Maryland’s high court Thursday upheld lower court orders that the state police must release internal affairs records on investigations of racial profiling complaints.
Furthermore, the Court of Appeals said a Maryland Public Information Act provision prohibiting the release of personnel records does not exempt those records from disclosure because identifying information can be redacted.
The opinion decided a case that began in 2007, when the NAACP — which sought the records to determine whether racial profiling complaints were being fully investigated — challenged the state police’s refusal to release the records, even if identifying information were eliminated or blotted out.
“The Public Information Act’s strong preference for public access must be considered whenever a court is applying the particular provisions of the statute,” the court wrote.
The opinion is “under review at this time,” said both David Paulson, a spokesman for the attorney general’s office, which represented state police in the appeal, and Elena Russo, a spokeswoman for Maryland State Police.

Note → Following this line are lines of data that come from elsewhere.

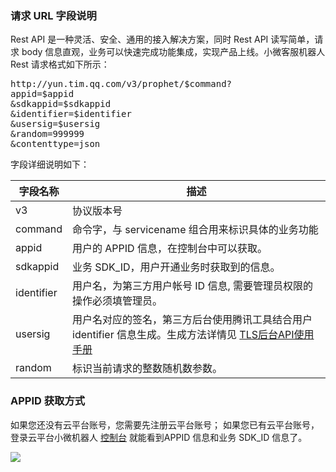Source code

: ### 请求 URL 字段说明
Rest API 是一种灵活、安全、通用的接入解决方案，同时 Rest API 读写简单，请求 body 信息直观，业务可以快速完成功能集成，实现产品上线。小微客服机器人 Rest 请求格式如下所示：

<pre>
http://yun.tim.qq.com/v3/prophet/$command?
appid=$appid
&sdkappid=$sdkappid
&identifier=$identifier
&usersig=$usersig
&random=999999
&contenttype=json
</pre>

字段详细说明如下：

|字段名称|	描述|
|-----|--------|
|v3	|协议版本号|
|command	|命令字，与 servicename 组合用来标识具体的业务功能|
|appid	|用户的 APPID 信息，在控制台中可以获取。|
|sdkappid	|业务 SDK_ID，用户开通业务时获取到的信息。|
|identifier	|用户名，为第三方用户帐号 ID 信息, 需要管理员权限的操作必须填管理员。|
|usersig	|用户名对应的签名，第三方后台使用腾讯工具结合用户 identifier 信息生成。生成方法详情见 [TLS后台API使用手册](/document/product/269/1510) |
|random	|标识当前请求的整数随机数参数。|


### APPID 获取方式
如果您还没有云平台账号，您需要先注册云平台账号；
如果您已有云平台账号，登录云平台小微机器人 [控制台](http://console.tcecqpoc.fsphere.cn/prophet/prophetlist/) 就能看到APPID 信息和业务 SDK_ID 信息了。

![](http://imgcache.tcecqpoc.fsphere.cn/image/mc.qcloudimg.com/static/img/49f6d25112eacb7373a1f850629a4ec1/image.png)
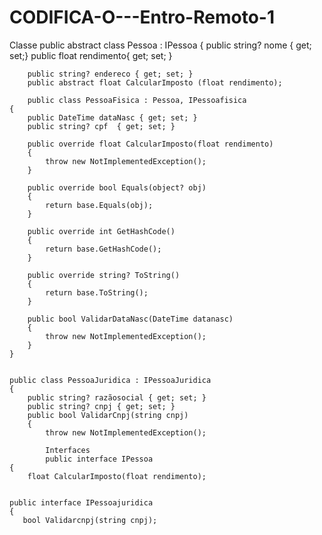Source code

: # CODIFICA-O---Entro-Remoto-1
Classe 
public abstract class Pessoa : IPessoa
    {
        public string? nome { get; set;}
        public float rendimento{ get; set; }

        public string? endereco { get; set; }
        public abstract float CalcularImposto (float rendimento);
        
        public class PessoaFisica : Pessoa, IPessoafisica 
    {
        public DateTime dataNasc { get; set; }
        public string? cpf  { get; set; }

        public override float CalcularImposto(float rendimento)
        {
            throw new NotImplementedException();
        }

        public override bool Equals(object? obj)
        {
            return base.Equals(obj);
        }

        public override int GetHashCode()
        {
            return base.GetHashCode();
        }

        public override string? ToString()
        {
            return base.ToString();
        }

        public bool ValidarDataNasc(DateTime datanasc)
        {
            throw new NotImplementedException();
        }
    }
    
    
    public class PessoaJuridica : IPessoaJuridica
    {
        public string? razãosocial { get; set; }
        public string? cnpj { get; set; }
        public bool ValidarCnpj(string cnpj)
        {
            throw new NotImplementedException();
            
            Interfaces
            public interface IPessoa
    {
        float CalcularImposto(float rendimento);
        
        
    public interface IPessoajuridica
    {
       bool Validarcnpj(string cnpj);
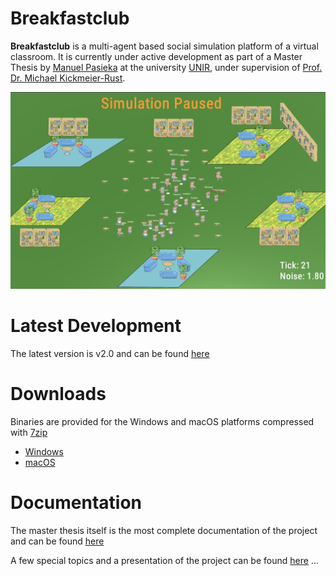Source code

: # Breakfastclub

**Breakfastclub** is a multi-agent based social simulation platform of a virtual classroom.
It is currently under active development as part of a Master Thesis by [Manuel Pasieka](http://github.com/mapa17) at
the university [UNIR](http://unir.net), under supervision of [Prof. Dr. Michael Kickmeier-Rust](https://www.phsg.ch/de/team/prof-dr-michael-kickmeier-rust).


![Screenshot](docs/images/SimulationScreenshot.png)

# Latest Development

The latest version is v2.0 and can be found [here](https://github.com/mapa17/breakfastclub/releases/tag/v2.0)

# Downloads

Binaries are provided for the Windows and macOS platforms compressed with [7zip](https://www.7-zip.org/)

* [Windows](binaries/windows)
* [macOS](binaries/macos)

# Documentation

The master thesis itself is the most complete documentation of the project and can be found [here](https://github.com/mapa17/TFM-breakfastclub/blob/master/src/Breakfastclub.pdf)

A few special topics and a presentation of the project can be found [here](docs) ...
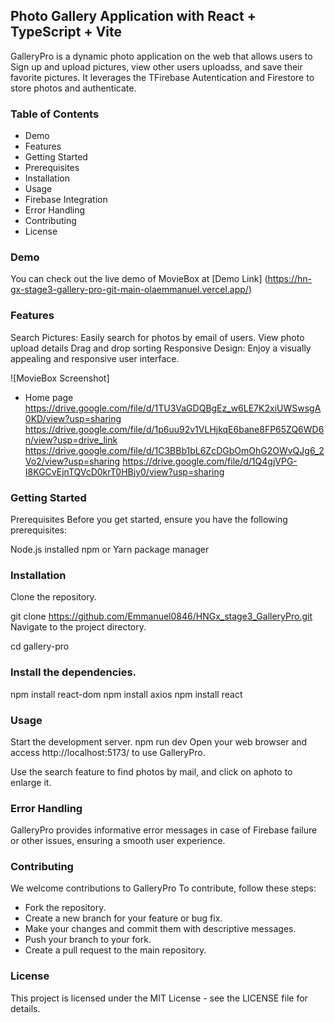 ## Photo Gallery Application with React + TypeScript + Vite
GalleryPro is a dynamic photo application on the web that allows users to Sign up and  upload pictures, view other users uploadss, and save their favorite pictures. It leverages the TFirebase Autentication and Firestore to store photos and authenticate.

### Table of Contents
* Demo
* Features
* Getting Started
* Prerequisites
* Installation
* Usage
* Firebase Integration
* Error Handling
* Contributing
* License

### Demo
  You can check out the live demo of MovieBox at [Demo Link] (https://hn-gx-stage3-gallery-pro-git-main-olaemmanuel.vercel.app/)

### Features
Search Pictures: Easily search for photos by email of users.
View photo upload details
Drag and drop sorting
Responsive Design: Enjoy a visually appealing and responsive user interface.

![MovieBox Screenshot] 
* Home page
https://drive.google.com/file/d/1TU3VaGDQBgEz_w6LE7K2xiUWSwsgA0KD/view?usp=sharing
https://drive.google.com/file/d/1p6uu92v1VLHjkqE6bane8FP65ZQ6WD6n/view?usp=drive_link
https://drive.google.com/file/d/1C3BBb1bL6ZcDGbOmOhG2OWvQJg6_2Vo2/view?usp=sharing
https://drive.google.com/file/d/1Q4gjVPG-I8KGCvEjnTQVcD0krT0HBjy0/view?usp=sharing


### Getting Started
Prerequisites
Before you get started, ensure you have the following prerequisites:

Node.js installed
npm or Yarn package manager

### Installation
Clone the repository.

git clone https://github.com/Emmanuel0846/HNGx_stage3_GalleryPro.git
Navigate to the project directory.

cd gallery-pro

### Install the dependencies.

npm install react-dom npm install axios npm install react

### Usage
Start the development server.
npm run dev Open your web browser and access http://localhost:5173/ to use GalleryPro.

Use the search feature to find photos by mail, and click on aphoto to enlarge it.


### Error Handling
GalleryPro provides informative error messages in case of Firebase failure or other issues, ensuring a smooth user experience.

### Contributing
We welcome contributions to GalleryPro To contribute, follow these steps:

* Fork the repository.
* Create a new branch for your feature or bug fix.
* Make your changes and commit them with descriptive messages.
* Push your branch to your fork.
* Create a pull request to the main repository.

### License
This project is licensed under the MIT License - see the LICENSE file for details.
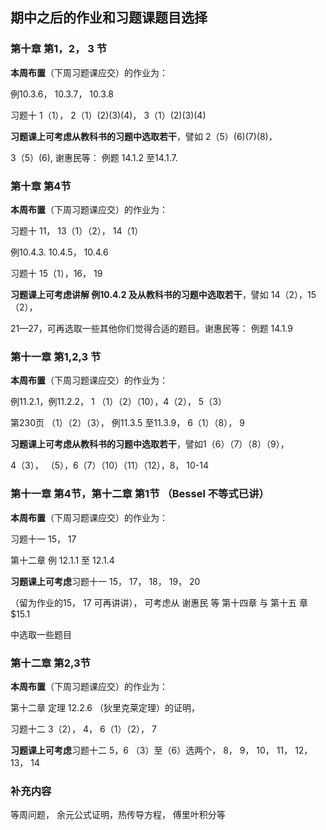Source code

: ## 期中之后的作业和习题课题目选择

### 第十章 第1，2， 3 节

**本周布置**（下周习题课应交）的作业为：  

例10.3.6， 10.3.7， 10.3.8

习题十  1（1）， 2（1）(2)(3)(4)， 3（1）(2)(3)(4)

**习题课上可考虑从教科书的习题中选取若干**，譬如 2（5）(6)(7)(8)，

3（5）(6), 谢惠民等： 例题 14.1.2 至14.1.7.

### 第十章 第4节

**本周布置**（下周习题课应交）的作业为：  

习题十  11， 13（1）（2）， 14（1）

例10.4.3. 10.4.5， 10.4.6

习题十  15（1），16， 19

**习题课上可考虑讲解 例10.4.2 及从教科书的习题中选取若干**，譬如 14（2），15（2），

21—27，可再选取一些其他你们觉得合适的题目。谢惠民等： 例题 14.1.9

### 第十一章 第1,2,3 节

 **本周布置**（下周习题课应交）的作业为：  

例11.2.1，例11.2.2， 1 （1）（2）（10），4（2）， 5（3）

第230页 （1）（2）（3）， 例11.3.5 至11.3.9，  6（1）（8）， 9

**习题课上可考虑从教科书的习题中选取若干**，譬如1（6）（7）（8）（9），

4（3）， （5），6（7）（10）（11）（12），8， 10-14

### 第十一章 第4节，第十二章 第1节 （Bessel 不等式已讲）

**本周布置**（下周习题课应交）的作业为：  

习题十一  15， 17

第十二章  例 12.1.1 至  12.1.4

 **习题课上可考虑**习题十一 15， 17， 18， 19， 20

（留为作业的15， 17 可再讲讲）， 可考虑从 谢惠民 等 第十四章 与 第十五 章 $15.1

中选取一些题目

###  第十二章 第2,3节 

**本周布置**（下周习题课应交）的作业为：  

第十二章  定理 12.2.6 （狄里克莱定理）的证明，

习题十二  3（2）， 4， 6（1）（2）， 7

**习题课上可考虑**习题十二 5，6 （3）至（6）选两个， 8， 9， 10， 11， 12， 13， 14

### 补充内容

 等周问题， 余元公式证明，热传导方程， 傅里叶积分等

The American Civil Liberties Union hailed the ruling as a strong precedent, as did Gerald Stansbury, president of the Maryland Conference of the National Association for the Advancement of Colored People, which had offered in 2007 to accept records redacted so each trooper was identified only by a number or code.
In a statement issued by the ACLU, NAACP and the Venable law firm, lawyer Seth Rosenthal said state police have been under a consent decree since 2003 meant to ensure that racial profiling complaints are taken seriously.
But from 2003 to 2008, none of 100 complaints resulted in a trooper being disciplined for racial profiling, Rosenthal said.